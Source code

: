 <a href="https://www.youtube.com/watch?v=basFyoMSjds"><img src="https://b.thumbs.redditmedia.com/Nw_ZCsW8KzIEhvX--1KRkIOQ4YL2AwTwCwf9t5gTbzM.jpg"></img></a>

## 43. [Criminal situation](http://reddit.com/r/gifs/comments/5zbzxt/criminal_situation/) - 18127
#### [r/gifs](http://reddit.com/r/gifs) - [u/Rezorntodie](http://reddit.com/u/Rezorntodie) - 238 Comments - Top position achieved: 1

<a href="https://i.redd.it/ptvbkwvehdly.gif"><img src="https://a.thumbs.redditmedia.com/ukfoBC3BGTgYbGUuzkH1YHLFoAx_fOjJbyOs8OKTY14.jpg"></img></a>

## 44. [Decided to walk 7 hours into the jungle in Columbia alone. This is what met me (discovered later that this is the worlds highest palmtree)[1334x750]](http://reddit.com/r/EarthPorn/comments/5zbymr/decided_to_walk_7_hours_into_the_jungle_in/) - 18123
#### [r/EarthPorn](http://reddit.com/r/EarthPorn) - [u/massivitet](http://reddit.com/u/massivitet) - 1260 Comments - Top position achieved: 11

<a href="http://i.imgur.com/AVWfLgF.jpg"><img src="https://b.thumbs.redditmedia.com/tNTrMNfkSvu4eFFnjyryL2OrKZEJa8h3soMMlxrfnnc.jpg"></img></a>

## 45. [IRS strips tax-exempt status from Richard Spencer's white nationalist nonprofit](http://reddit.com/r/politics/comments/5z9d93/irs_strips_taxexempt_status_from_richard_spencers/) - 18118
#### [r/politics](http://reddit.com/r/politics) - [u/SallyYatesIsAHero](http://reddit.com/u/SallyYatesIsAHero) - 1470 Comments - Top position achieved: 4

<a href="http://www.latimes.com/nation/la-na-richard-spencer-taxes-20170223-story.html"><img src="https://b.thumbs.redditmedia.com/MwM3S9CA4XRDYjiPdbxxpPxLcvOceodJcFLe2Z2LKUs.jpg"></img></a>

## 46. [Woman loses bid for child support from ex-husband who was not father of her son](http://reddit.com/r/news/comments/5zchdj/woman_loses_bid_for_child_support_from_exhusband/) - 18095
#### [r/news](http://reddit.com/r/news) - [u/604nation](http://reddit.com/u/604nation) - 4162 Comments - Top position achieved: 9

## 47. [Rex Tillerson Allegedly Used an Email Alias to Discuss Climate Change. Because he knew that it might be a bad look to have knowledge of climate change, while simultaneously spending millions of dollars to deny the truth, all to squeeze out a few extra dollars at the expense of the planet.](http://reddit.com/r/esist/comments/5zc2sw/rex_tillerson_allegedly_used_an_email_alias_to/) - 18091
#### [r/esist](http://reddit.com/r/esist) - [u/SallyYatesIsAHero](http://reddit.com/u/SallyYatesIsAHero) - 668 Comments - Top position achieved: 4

### What this task involves
Your response should consist of the listing, reproduced exactly.

### Your response
Source code

: <a href="https://www.youtube.com/watch?v=basFyoMSjds"><img src="https://b.thumbs.redditmedia.com/Nw_ZCsW8KzIEhvX--1KRkIOQ4YL2AwTwCwf9t5gTbzM.jpg"></img></a>

## 43. [Criminal situation](http://reddit.com/r/gifs/comments/5zbzxt/criminal_situation/) - 18127
#### [r/gifs](http://reddit.com/r/gifs) - [u/Rezorntodie](http://reddit.com/u/Rezorntodie) - 238 Comments - Top position achieved: 1

<a href="https://i.redd.it/ptvbkwvehdly.gif"><img src="https://a.thumbs.redditmedia.com/ukfoBC3BGTgYbGUuzkH1YHLFoAx_fOjJbyOs8OKTY14.jpg"></img></a>

## 44. [Decided to walk 7 hours into the jungle in Columbia alone. This is what met me (discovered later that this is the worlds highest palmtree)[1334x750]](http://reddit.com/r/EarthPorn/comments/5zbymr/decided_to_walk_7_hours_into_the_jungle_in/) - 18123
#### [r/EarthPorn](http://reddit.com/r/EarthPorn) - [u/massivitet](http://reddit.com/u/massivitet) - 1260 Comments - Top position achieved: 11

<a href="http://i.imgur.com/AVWfLgF.jpg"><img src="https://b.thumbs.redditmedia.com/tNTrMNfkSvu4eFFnjyryL2OrKZEJa8h3soMMlxrfnnc.jpg"></img></a>

## 45. [IRS strips tax-exempt status from Richard Spencer's white nationalist nonprofit](http://reddit.com/r/politics/comments/5z9d93/irs_strips_taxexempt_status_from_richard_spencers/) - 18118
#### [r/politics](http://reddit.com/r/politics) - [u/SallyYatesIsAHero](http://reddit.com/u/SallyYatesIsAHero) - 1470 Comments - Top position achieved: 4

<a href="http://www.latimes.com/nation/la-na-richard-spencer-taxes-20170223-story.html"><img src="https://b.thumbs.redditmedia.com/MwM3S9CA4XRDYjiPdbxxpPxLcvOceodJcFLe2Z2LKUs.jpg"></img></a>

## 46. [Woman loses bid for child support from ex-husband who was not father of her son](http://reddit.com/r/news/comments/5zchdj/woman_loses_bid_for_child_support_from_exhusband/) - 18095
#### [r/news](http://reddit.com/r/news) - [u/604nation](http://reddit.com/u/604nation) - 4162 Comments - Top position achieved: 9

## 47. [Rex Tillerson Allegedly Used an Email Alias to Discuss Climate Change. Because he knew that it might be a bad look to have knowledge of climate change, while simultaneously spending millions of dollars to deny the truth, all to squeeze out a few extra dollars at the expense of the planet.](http://reddit.com/r/esist/comments/5zc2sw/rex_tillerson_allegedly_used_an_email_alias_to/) - 18091
#### [r/esist](http://reddit.com/r/esist) - [u/SallyYatesIsAHero](http://reddit.com/u/SallyYatesIsAHero) - 668 Comments - Top position achieved: 4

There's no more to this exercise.